(Pictures paired with source code)
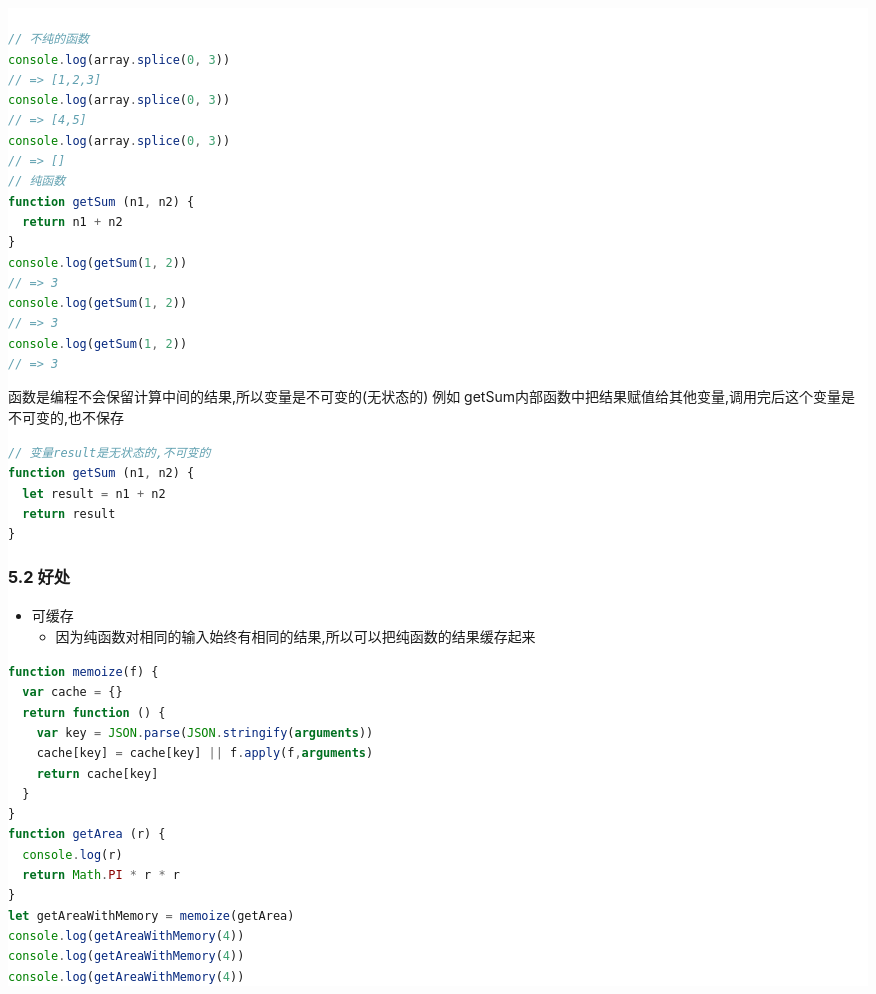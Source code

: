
 ```javascript

// 不纯的函数
console.log(array.splice(0, 3))
// => [1,2,3]
console.log(array.splice(0, 3))
// => [4,5]
console.log(array.splice(0, 3))
// => []
// 纯函数
function getSum (n1, n2) {
  return n1 + n2
}
console.log(getSum(1, 2))
// => 3
console.log(getSum(1, 2))
// => 3
console.log(getSum(1, 2))
// => 3
```
函数是编程不会保留计算中间的结果,所以变量是不可变的(无状态的)
例如 getSum内部函数中把结果赋值给其他变量,调用完后这个变量是不可变的,也不保存
```javascript
// 变量result是无状态的,不可变的
function getSum (n1, n2) {
  let result = n1 + n2
  return result
}
```
### 5.2 好处

- 可缓存
   - 因为纯函数对相同的输入始终有相同的结果,所以可以把纯函数的结果缓存起来
```javascript
function memoize(f) {
  var cache = {}
  return function () {
    var key = JSON.parse(JSON.stringify(arguments))
    cache[key] = cache[key] || f.apply(f,arguments)
    return cache[key]
  }
}
function getArea (r) {
  console.log(r)
  return Math.PI * r * r
}
let getAreaWithMemory = memoize(getArea)
console.log(getAreaWithMemory(4))
console.log(getAreaWithMemory(4))
console.log(getAreaWithMemory(4))

```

**Task directions**
Where a line of the records above holds the word "memoize", count it; give the total as a single number and nothing else.

**Response box**
2